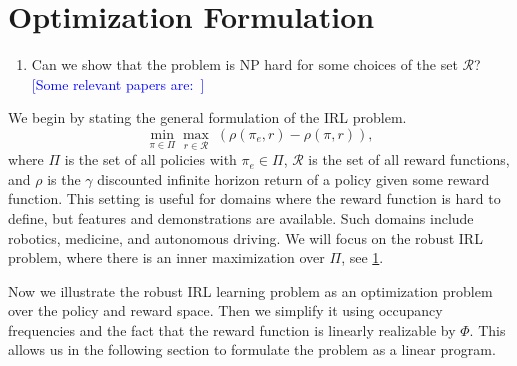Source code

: \documentclass[10pt]{article}
\renewcommand{\cite}{\citep}
\newcommand{\mm}[1]{\textcolor{blue}{[#1]}}
\begin{document}



\section{Optimization Formulation}\label{sec:optimization-formulation}
\begin{enumerate}
	\item Can we show that the problem is NP hard for some choices of the set $\mathcal{R}$? \mm{Some relevant papers are:~\cite{Wu2013,Eldar2008}}
\end{enumerate}

We begin by stating the general formulation of the IRL problem.
\begin{equation}
	\min_{\pi \in \Pi} \max_{r \in \mathcal{R}} \; (\rho(\pi_e, r) - \rho(\pi, r)),
\end{equation}
where $\Pi$ is the set of all policies with $\pi_e \in \Pi$, $\mathcal{R}$ is the set of all reward functions, and $\rho$ is the $\gamma$ discounted infinite horizon
return of a policy given some reward function. This setting is useful for domains where the reward function is hard to define, 
but features and demonstrations are available. Such domains include robotics, medicine, and autonomous driving. 
We will focus on the robust IRL problem, where there is an inner maximization over $\Pi$, see \cref{sec:optimization-formulation}.

Now we illustrate the robust IRL learning problem as an optimization problem over the policy and reward space. Then we simplify it using occupancy frequencies
and the fact that the reward function is linearly realizable by $\Phi$. This allows us in the following section to formulate the problem as a linear program.
\end{document}
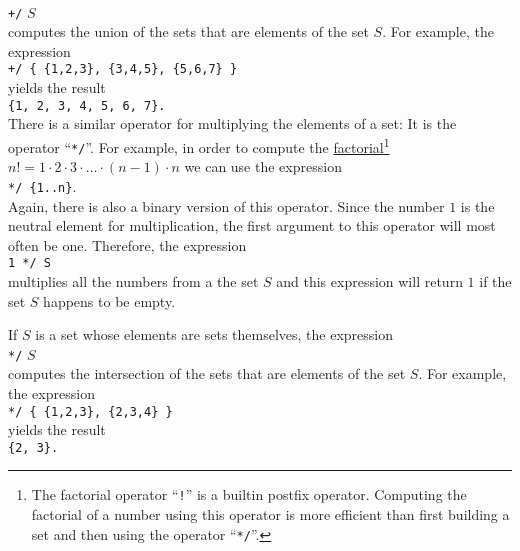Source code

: \\[0.2cm]
\hspace*{1.3cm}
\texttt{+/} $S$
\\[0.2cm]
computes the union of the sets that are elements of the set $S$.  For example, the expression
\\[0.2cm]
\hspace*{1.3cm}
\texttt{+/ \{ \{1,2,3\}, \{3,4,5\}, \{5,6,7\} \}}
\\[0.2cm]
yields the result
\\[0.2cm]
\hspace*{1.3cm}
\texttt{\{1, 2, 3, 4, 5, 6, 7\}.}
\\[0.2cm]
There is a similar operator for multiplying the elements of a set: It is the operator
``\texttt{*/}''.
For example, in order to compute the \href{https://en.wikipedia.org/wiki/Factorial}{factorial\footnote{
  The factorial operator ``\texttt{!}'' is a builtin postfix operator.  Computing
  the factorial of a number using this operator is more efficient than first building a set
  and then using the operator ``\texttt{*/}''.
}}
$n! = 1 \cdot 2 \cdot 3 \cdot {\dots} \cdot (n-1) \cdot n$ we can use the expression
\\[0.2cm]
\hspace*{1.3cm}
\texttt{*/ \{1..n\}}.
\\[0.2cm]
Again, there is also a binary version of this operator.  Since the number $1$ is the
neutral element for  multiplication, the first argument to this operator will most often
be one.   Therefore, the expression
\\[0.2cm]
\hspace*{1.3cm}
\texttt{1 */ S}
\\[0.2cm]
 multiplies all the numbers from a the set $S$ and this expression will return $1$ if the
 set $S$ happens to be empty.  

If $S$ is a set whose elements are sets themselves, the expression
\\[0.2cm]
\hspace*{1.3cm}
\texttt{*/} $S$
\\[0.2cm]
computes the intersection of the sets that are elements of the set $S$.  For example, the expression
\\[0.2cm]
\hspace*{1.3cm}
\texttt{*/ \{ \{1,2,3\}, \{2,3,4\} \}}
\\[0.2cm]
yields the result
\\[0.2cm]
\hspace*{1.3cm}
\texttt{\{2, 3\}.}

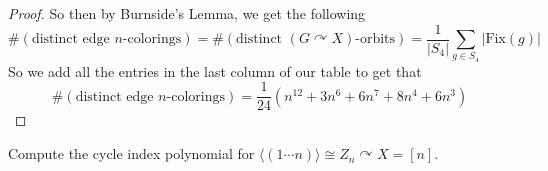 \documentclass[addpoints,10pt]{exam}
\theoremstyle{plain}
\theoremstyle{definition}
\newtheorem{prob}[thm]{Problem}
\theoremstyle{plain}
\theoremstyle{plain}
\theoremstyle{definition}
\let\oldprob\prob
\let\endoldprob\endprob
\renewenvironment{prob}
  {\begin{singlespace}\oldprob}
  {\endoldprob\end{singlespace}}
\begin{document}
\begin{proof}
\noindent So then by Burnside's Lemma, we get the following
\[
\#(\text{distinct edge } n\text{-colorings}) = \#(\text{distinct $(G\curvearrowright X)$-orbits})= \frac{1}{|S_{4}|}\sum_{g\in S_4}|\mathrm{Fix}(g)|
\]
So we add all the entries in the last column of our table to get that
\[
\#(\text{distinct edge $n$-colorings}) = \frac{1}{24}\left(n^{12} + 3n^6 + 6n^7 + 8n^4 + 6n^3\right)
\]

\end{proof}


\newpage
\setcounter{thm}{10}
\renewcommand{\thethm}{\arabic{thm}(a)}

\begin{prob}
Compute the cycle index polynomial for $\langle (1\cdots n)\rangle \cong Z_{n}\curvearrowright X= [n].$
\end{prob}
\end{document}
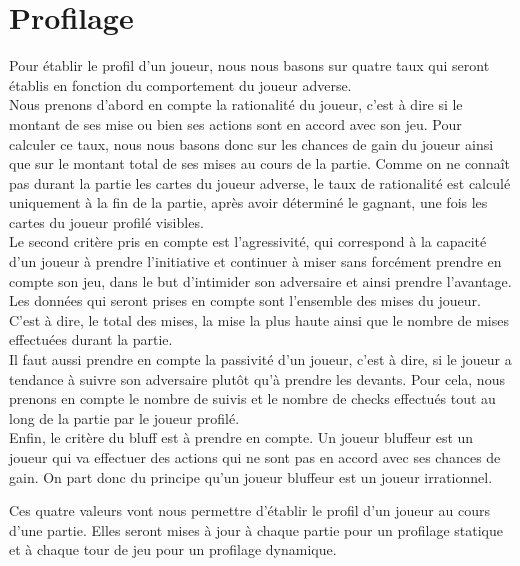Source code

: \documentclass{report}
\begin{document}
\section{Profilage}
\hspace{0.5cm}Pour établir le profil d'un joueur, nous nous basons sur quatre taux qui seront établis en fonction du comportement du joueur adverse.\\

Nous prenons d'abord en compte la rationalité du joueur, c'est à dire si le montant de ses mise ou bien ses actions sont en accord avec son jeu. Pour calculer ce taux, nous nous basons donc sur les chances de gain du joueur ainsi que sur le montant total de ses mises au cours de la partie. Comme on ne connaît pas durant la partie les cartes du joueur adverse, le taux de rationalité est calculé uniquement à la fin de la partie, après avoir déterminé le gagnant, une fois les cartes du joueur profilé visibles.\\

Le second critère pris en compte est l'agressivité, qui correspond à la capacité d'un joueur à prendre l'initiative et continuer à miser sans forcément prendre en compte son jeu, dans le but d'intimider son adversaire et ainsi prendre l'avantage. Les données qui seront prises en compte sont l'ensemble des mises du joueur. C'est à dire, le total des mises, la mise la plus haute ainsi que le nombre de mises effectuées durant la partie. \\

Il faut aussi prendre en compte la passivité d'un joueur, c'est à dire, si le joueur a tendance à suivre son adversaire plutôt qu'à prendre les devants. Pour cela, nous prenons en compte le nombre de suivis et le nombre de checks effectués tout au long de la partie par le joueur profilé.\\

Enfin, le critère du bluff est à prendre en compte. Un joueur bluffeur est un joueur qui va effectuer des actions qui ne sont pas en accord avec ses chances de gain. On part donc du principe qu'un joueur bluffeur est un joueur irrationnel.\par

Ces quatre valeurs vont nous permettre d'établir le profil d'un joueur au cours d'une partie. Elles seront mises à jour à chaque partie pour un profilage statique et à chaque tour de jeu pour un profilage dynamique. \par
\end{document}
+++++
* _PROBLEM_
Would you write out every record word for word, leaving no picture in?

* _SOLUTION TO THIS TASK_
Source code

: \documentclass[10pt]{article}
\renewcommand{\cite}{\citep}
\newcommand{\mm}[1]{\textcolor{blue}{[#1]}}
\begin{document}



\section{Optimization Formulation}\label{sec:optimization-formulation}
\begin{enumerate}
	\item Can we show that the problem is NP hard for some choices of the set $\mathcal{R}$? \mm{Some relevant papers are:~\cite{Wu2013,Eldar2008}}
\end{enumerate}

We begin by stating the general formulation of the IRL problem.
\begin{equation}
	\min_{\pi \in \Pi} \max_{r \in \mathcal{R}} \; (\rho(\pi_e, r) - \rho(\pi, r)),
\end{equation}
where $\Pi$ is the set of all policies with $\pi_e \in \Pi$, $\mathcal{R}$ is the set of all reward functions, and $\rho$ is the $\gamma$ discounted infinite horizon
return of a policy given some reward function. This setting is useful for domains where the reward function is hard to define, 
but features and demonstrations are available. Such domains include robotics, medicine, and autonomous driving. 
We will focus on the robust IRL problem, where there is an inner maximization over $\Pi$, see \cref{sec:optimization-formulation}.

Now we illustrate the robust IRL learning problem as an optimization problem over the policy and reward space. Then we simplify it using occupancy frequencies
and the fact that the reward function is linearly realizable by $\Phi$. This allows us in the following section to formulate the problem as a linear program.
\end{document}
Source code

: \\[0.2cm]
\hspace*{1.3cm}
\texttt{+/} $S$
\\[0.2cm]
computes the union of the sets that are elements of the set $S$.  For example, the expression
\\[0.2cm]
\hspace*{1.3cm}
\texttt{+/ \{ \{1,2,3\}, \{3,4,5\}, \{5,6,7\} \}}
\\[0.2cm]
yields the result
\\[0.2cm]
\hspace*{1.3cm}
\texttt{\{1, 2, 3, 4, 5, 6, 7\}.}
\\[0.2cm]
There is a similar operator for multiplying the elements of a set: It is the operator
``\texttt{*/}''.
For example, in order to compute the \href{https://en.wikipedia.org/wiki/Factorial}{factorial\footnote{
  The factorial operator ``\texttt{!}'' is a builtin postfix operator.  Computing
  the factorial of a number using this operator is more efficient than first building a set
  and then using the operator ``\texttt{*/}''.
}}
$n! = 1 \cdot 2 \cdot 3 \cdot {\dots} \cdot (n-1) \cdot n$ we can use the expression
\\[0.2cm]
\hspace*{1.3cm}
\texttt{*/ \{1..n\}}.
\\[0.2cm]
Again, there is also a binary version of this operator.  Since the number $1$ is the
neutral element for  multiplication, the first argument to this operator will most often
be one.   Therefore, the expression
\\[0.2cm]
\hspace*{1.3cm}
\texttt{1 */ S}
\\[0.2cm]
 multiplies all the numbers from a the set $S$ and this expression will return $1$ if the
 set $S$ happens to be empty.  

If $S$ is a set whose elements are sets themselves, the expression
\\[0.2cm]
\hspace*{1.3cm}
\texttt{*/} $S$
\\[0.2cm]
computes the intersection of the sets that are elements of the set $S$.  For example, the expression
\\[0.2cm]
\hspace*{1.3cm}
\texttt{*/ \{ \{1,2,3\}, \{2,3,4\} \}}
\\[0.2cm]
yields the result
\\[0.2cm]
\hspace*{1.3cm}
\texttt{\{2, 3\}.}

 \documentclass[addpoints,10pt]{exam}
\theoremstyle{plain}
\theoremstyle{definition}
\newtheorem{prob}[thm]{Problem}
\theoremstyle{plain}
\theoremstyle{plain}
\theoremstyle{definition}
\let\oldprob\prob
\let\endoldprob\endprob
\renewenvironment{prob}
  {\begin{singlespace}\oldprob}
  {\endoldprob\end{singlespace}}
\begin{document}
\begin{proof}
\noindent So then by Burnside's Lemma, we get the following
\[
\#(\text{distinct edge } n\text{-colorings}) = \#(\text{distinct $(G\curvearrowright X)$-orbits})= \frac{1}{|S_{4}|}\sum_{g\in S_4}|\mathrm{Fix}(g)|
\]
So we add all the entries in the last column of our table to get that
\[
\#(\text{distinct edge $n$-colorings}) = \frac{1}{24}\left(n^{12} + 3n^6 + 6n^7 + 8n^4 + 6n^3\right)
\]

\end{proof}


\newpage
\setcounter{thm}{10}
\renewcommand{\thethm}{\arabic{thm}(a)}

\begin{prob}
Compute the cycle index polynomial for $\langle (1\cdots n)\rangle \cong Z_{n}\curvearrowright X= [n].$
\end{prob}
\end{document}
Source code

: \documentclass{report}
\begin{document}
\section{Profilage}
\hspace{0.5cm}Pour établir le profil d'un joueur, nous nous basons sur quatre taux qui seront établis en fonction du comportement du joueur adverse.\\

Nous prenons d'abord en compte la rationalité du joueur, c'est à dire si le montant de ses mise ou bien ses actions sont en accord avec son jeu. Pour calculer ce taux, nous nous basons donc sur les chances de gain du joueur ainsi que sur le montant total de ses mises au cours de la partie. Comme on ne connaît pas durant la partie les cartes du joueur adverse, le taux de rationalité est calculé uniquement à la fin de la partie, après avoir déterminé le gagnant, une fois les cartes du joueur profilé visibles.\\

Le second critère pris en compte est l'agressivité, qui correspond à la capacité d'un joueur à prendre l'initiative et continuer à miser sans forcément prendre en compte son jeu, dans le but d'intimider son adversaire et ainsi prendre l'avantage. Les données qui seront prises en compte sont l'ensemble des mises du joueur. C'est à dire, le total des mises, la mise la plus haute ainsi que le nombre de mises effectuées durant la partie. \\

Il faut aussi prendre en compte la passivité d'un joueur, c'est à dire, si le joueur a tendance à suivre son adversaire plutôt qu'à prendre les devants. Pour cela, nous prenons en compte le nombre de suivis et le nombre de checks effectués tout au long de la partie par le joueur profilé.\\

Enfin, le critère du bluff est à prendre en compte. Un joueur bluffeur est un joueur qui va effectuer des actions qui ne sont pas en accord avec ses chances de gain. On part donc du principe qu'un joueur bluffeur est un joueur irrationnel.\par

Ces quatre valeurs vont nous permettre d'établir le profil d'un joueur au cours d'une partie. Elles seront mises à jour à chaque partie pour un profilage statique et à chaque tour de jeu pour un profilage dynamique. \par
\end{document}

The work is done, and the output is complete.